Day 2: Bisnow Creative Office Summit
Want to get a jump-start on upcoming deals? Meet the major Dallas-Fort Worth players at one of our upcoming events!
Developing new offices takes a lot more searching than before. That’s because the best sites have been snapped up by multifamily developers, we learned last week at Bisnow’s DFW Creative Office Summit at the Westin Galleria. Cousins SVP Thad Ellis (right, with Granite chief investment officer Bill Brown) says rental rates aren’t rising enough to offset construction costs either and that’s contributing to supply constraint.
Hines southwest region senior managing director and CEO Mark Cover says there’s more capital from different sources investing in office today. He’s been talking to German groups who are investing heavily in Austin when they probably couldn’t find Austin on a map five years ago. These foreign investors believe the rent growth opportunities are better in Texas without high barrier to entry markets, he says. They’re also often being fronted by US companies; so, the money’s origins aren’t readily apparent. But, everybody is here, he says from the Middle East to Asia and more.
Velocis principal Jim Yoder (right, with Cawley Partners CEO Bill Cawley) agrees with Mark.

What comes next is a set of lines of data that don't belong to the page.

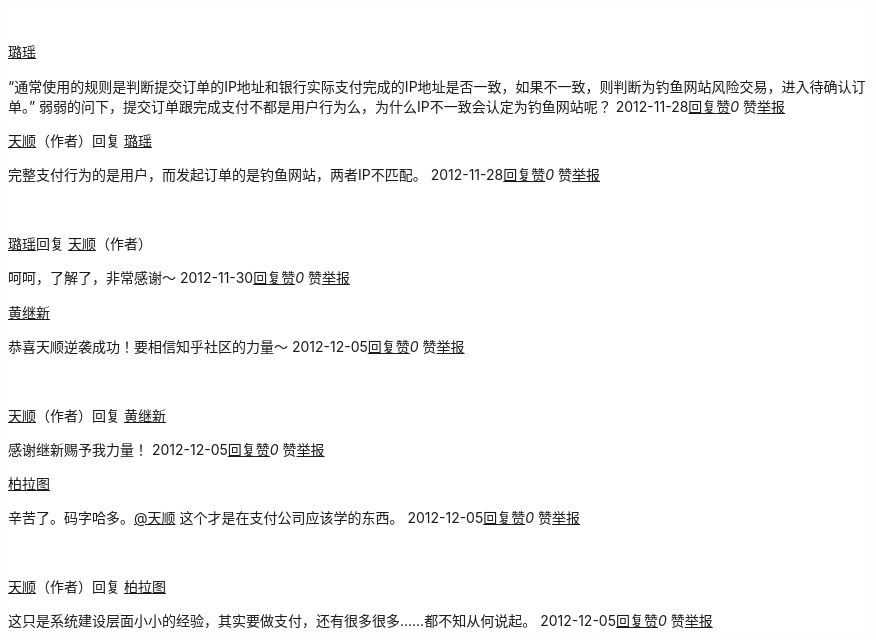 []()[![]()](http://www.zhihu.com/people/lu-yao-21 "璐瑶")

[璐瑶](http://www.zhihu.com/people/lu-yao-21 "璐瑶")

“通常使用的规则是判断提交订单的IP地址和银行实际支付完成的IP地址是否一致，如果不一致，则判断为钓鱼网站风险交易，进入待确认订单。”
弱弱的问下，提交订单跟完成支付不都是用户行为么，为什么IP不一致会认定为钓鱼网站呢？
2012-11-28[回复](http://www.zhihu.com/question/20091391/answer/15591658#)[赞](http://www.zhihu.com/question/20091391/answer/15591658#)*0* 赞[举报](http://www.zhihu.com/question/20091391/answer/15591658#)
[]()[![]()](http://www.zhihu.com/people/tian-shun "天顺")

[天顺](http://www.zhihu.com/people/tian-shun "天顺")（作者）回复 [璐瑶](http://www.zhihu.com/people/lu-yao-21 "璐瑶")

完整支付行为的是用户，而发起订单的是钓鱼网站，两者IP不匹配。
2012-11-28[回复](http://www.zhihu.com/question/20091391/answer/15591658#)[赞](http://www.zhihu.com/question/20091391/answer/15591658#)*0* 赞[举报](http://www.zhihu.com/question/20091391/answer/15591658#)

[]()[![]()](http://www.zhihu.com/people/lu-yao-21 "璐瑶")

[璐瑶](http://www.zhihu.com/people/lu-yao-21 "璐瑶")回复 [天顺](http://www.zhihu.com/people/tian-shun "天顺")（作者）

呵呵，了解了，非常感谢～
2012-11-30[回复](http://www.zhihu.com/question/20091391/answer/15591658#)[赞](http://www.zhihu.com/question/20091391/answer/15591658#)*0* 赞[举报](http://www.zhihu.com/question/20091391/answer/15591658#)
[]()[![]()](http://www.zhihu.com/people/jixin "黄继新")

[黄继新](http://www.zhihu.com/people/jixin "黄继新")

恭喜天顺逆袭成功！要相信知乎社区的力量〜
2012-12-05[回复](http://www.zhihu.com/question/20091391/answer/15591658#)[赞](http://www.zhihu.com/question/20091391/answer/15591658#)*0* 赞[举报](http://www.zhihu.com/question/20091391/answer/15591658#)

[]()[![]()](http://www.zhihu.com/people/tian-shun "天顺")

[天顺](http://www.zhihu.com/people/tian-shun "天顺")（作者）回复 [黄继新](http://www.zhihu.com/people/jixin "黄继新")

感谢继新赐予我力量！
2012-12-05[回复](http://www.zhihu.com/question/20091391/answer/15591658#)[赞](http://www.zhihu.com/question/20091391/answer/15591658#)*0* 赞[举报](http://www.zhihu.com/question/20091391/answer/15591658#)
[]()[![]()](http://www.zhihu.com/people/tujian "柏拉图")

[柏拉图](http://www.zhihu.com/people/tujian "柏拉图")

辛苦了。码字哈多。[@天顺](http://www.zhihu.com/people/tian-shun) 这个才是在支付公司应该学的东西。
2012-12-05[回复](http://www.zhihu.com/question/20091391/answer/15591658#)[赞](http://www.zhihu.com/question/20091391/answer/15591658#)*0* 赞[举报](http://www.zhihu.com/question/20091391/answer/15591658#)

[]()[![]()](http://www.zhihu.com/people/tian-shun "天顺")

[天顺](http://www.zhihu.com/people/tian-shun "天顺")（作者）回复 [柏拉图](http://www.zhihu.com/people/tujian "柏拉图")

这只是系统建设层面小小的经验，其实要做支付，还有很多很多……都不知从何说起。
2012-12-05[回复](http://www.zhihu.com/question/20091391/answer/15591658#)[赞](http://www.zhihu.com/question/20091391/answer/15591658#)*0* 赞[举报](http://www.zhihu.com/question/20091391/answer/15591658#)
[]()[![]()](http://www.zhihu.com/people/jia-peng "贾鹏")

About one-third of Velocis’ fund is from Mexico with some European investors in the mix. He also sees the increase in the investment appetite for Austin, while noting that there are still a couple of good sites left in Uptown Dallas for development. On a different topic, Bill says the difference with this real estate cycle is that today build-to-suits are dominating the resurgence in activity. In the past, the big vacant buildings would have been absorbed first. People from outside this market are doing more build-to-suits because the gap between creating a new office specific to their needs and rehabbing an existing building is still cost effective.

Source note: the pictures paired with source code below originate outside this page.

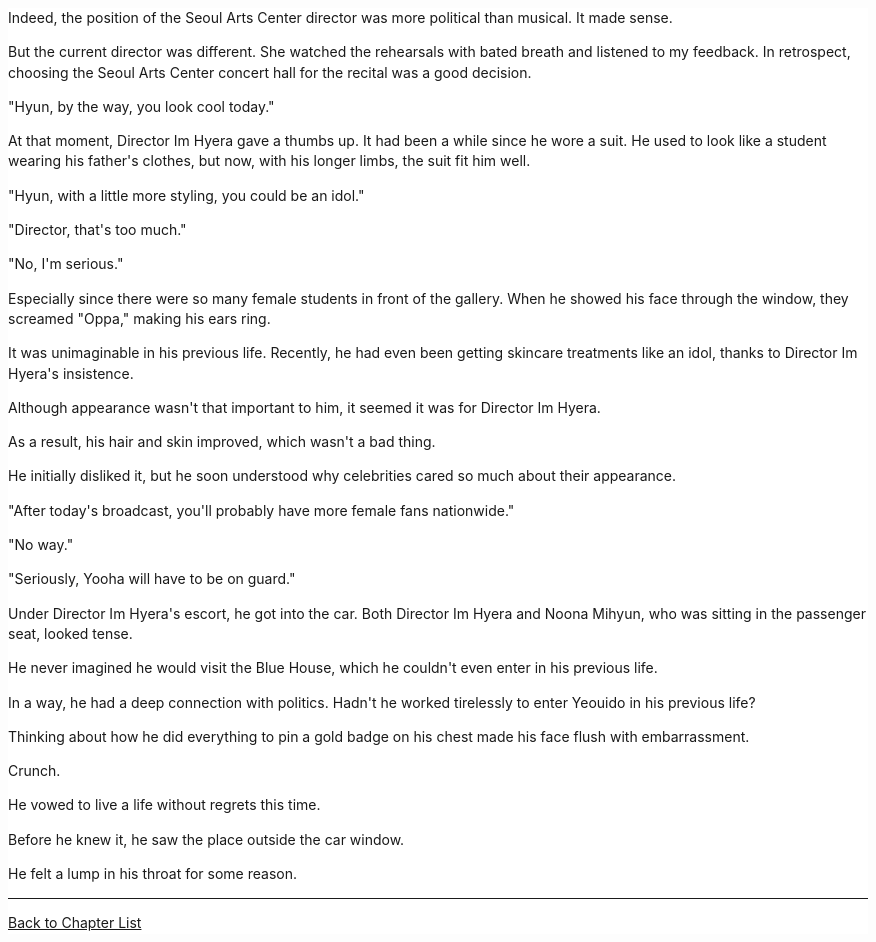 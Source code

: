 Indeed, the position of the Seoul Arts Center director was more political than musical. It made sense.

But the current director was different. She watched the rehearsals with bated breath and listened to my feedback. In retrospect, choosing the Seoul Arts Center concert hall for the recital was a good decision.

"Hyun, by the way, you look cool today."

At that moment, Director Im Hyera gave a thumbs up. It had been a while since he wore a suit. He used to look like a student wearing his father's clothes, but now, with his longer limbs, the suit fit him well.

"Hyun, with a little more styling, you could be an idol."

"Director, that's too much."

"No, I'm serious."

Especially since there were so many female students in front of the gallery. When he showed his face through the window, they screamed "Oppa," making his ears ring.

It was unimaginable in his previous life. Recently, he had even been getting skincare treatments like an idol, thanks to Director Im Hyera's insistence.

Although appearance wasn't that important to him, it seemed it was for Director Im Hyera.

As a result, his hair and skin improved, which wasn't a bad thing.

He initially disliked it, but he soon understood why celebrities cared so much about their appearance.

"After today's broadcast, you'll probably have more female fans nationwide."

"No way."

"Seriously, Yooha will have to be on guard."

Under Director Im Hyera's escort, he got into the car. Both Director Im Hyera and Noona Mihyun, who was sitting in the passenger seat, looked tense.

He never imagined he would visit the Blue House, which he couldn't even enter in his previous life.

In a way, he had a deep connection with politics. Hadn't he worked tirelessly to enter Yeouido in his previous life?

Thinking about how he did everything to pin a gold badge on his chest made his face flush with embarrassment.

Crunch.

He vowed to live a life without regrets this time.

Before he knew it, he saw the place outside the car window.

He felt a lump in his throat for some reason.


----

[Back to Chapter List](/ftmg/)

Bill Brown (far left, with the panel, including moderator, BKD national construction and real estate industry group south region leader John Steffes, at the far right) says Granite surveyed about 5,000 people who office in their buildings and found that location was their top reason for officing there. Location selection for offices is becoming less of a real estate decision and is being heavily influenced by HR today. Of the 4M SF that Granite owns in Dallas, only about 10% of that is finished out in a creative fashion. Flexibility is far more important to tenants as offices become more densely packed. In a recent tenant study, only 40% of respondents are utilizing their office more than 50% of the time. That is a rather alarming red flag that would validate the more dense use of space and flexibility, Bill says.

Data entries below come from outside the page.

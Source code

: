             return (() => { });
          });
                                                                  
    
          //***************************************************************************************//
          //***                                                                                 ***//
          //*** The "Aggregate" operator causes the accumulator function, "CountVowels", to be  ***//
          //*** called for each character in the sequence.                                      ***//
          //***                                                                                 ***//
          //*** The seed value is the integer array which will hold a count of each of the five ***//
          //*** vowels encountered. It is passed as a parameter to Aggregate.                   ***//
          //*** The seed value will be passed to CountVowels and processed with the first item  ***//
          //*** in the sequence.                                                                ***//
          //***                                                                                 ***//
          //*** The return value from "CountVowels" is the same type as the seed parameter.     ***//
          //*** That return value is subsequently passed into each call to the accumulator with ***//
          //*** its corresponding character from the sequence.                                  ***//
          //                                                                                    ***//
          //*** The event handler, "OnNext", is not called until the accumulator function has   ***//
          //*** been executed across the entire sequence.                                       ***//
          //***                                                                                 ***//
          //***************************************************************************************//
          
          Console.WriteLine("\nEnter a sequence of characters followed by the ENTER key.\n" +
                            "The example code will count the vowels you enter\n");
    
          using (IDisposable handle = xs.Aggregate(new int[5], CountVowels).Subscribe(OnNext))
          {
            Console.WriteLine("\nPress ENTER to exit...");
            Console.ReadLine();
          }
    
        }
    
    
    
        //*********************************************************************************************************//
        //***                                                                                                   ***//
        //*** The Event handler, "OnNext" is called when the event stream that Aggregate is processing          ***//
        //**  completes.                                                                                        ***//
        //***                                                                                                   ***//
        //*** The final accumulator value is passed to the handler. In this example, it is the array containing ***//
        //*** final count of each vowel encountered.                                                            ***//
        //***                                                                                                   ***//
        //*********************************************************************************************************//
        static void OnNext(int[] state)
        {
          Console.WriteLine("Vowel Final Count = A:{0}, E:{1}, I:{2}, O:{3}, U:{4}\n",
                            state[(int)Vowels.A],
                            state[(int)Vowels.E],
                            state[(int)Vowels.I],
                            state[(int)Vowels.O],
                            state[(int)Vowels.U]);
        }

The BKD team of Arielle Andres, Tim Hasselbach, Ryan Singleton, John, and Larry King. John tells us BKD is a national CPA and advisory firm with offices in all 50 states and internationally. The event sponsor and its subsidiaries assist clients in accounting, audit and assurance, tax, risk management, technology, corporate finance, forensic and valuation services, and wealth management.
Event sponsor Jordan Foster Construction’s team of John Riggins, Elias Salinas, Andy Hammer, Ryan Lack, (front row) Trey Hodges, Kady Cannon, and Roger Pavlovich. Among the Jordan Foster Dallas team’s projects include RiverPark 1000, 146k SF concrete, tilt-wall office/warehouse on 9.8 acres that's an expansion of Seefried Industrial Properties' existing 300-acre RiverPark Business Park, bordering Fort Worth and Grand Prairie. Jordan Foster Construction assisted in the design of the MEP systems for this facility, which is being developed as a partnership between Seefried Industrial Properties, Huntington Industrial Partners, and Amstar.
We snapped event sponsor Cushman & Wakefield’s Johnny Fancher and Eric Rutledge with Hall Financial Group’s Kim Butler. Among Cushman’s many deals is the exclusive leasing assignment for Parmenter’s 1.3M SF The Tower at Cityplace in Uptown. Cushman & Wakefield’s Bill Brokaw, Matt Schendle, and Cynthia Cowen are overseeing leasing.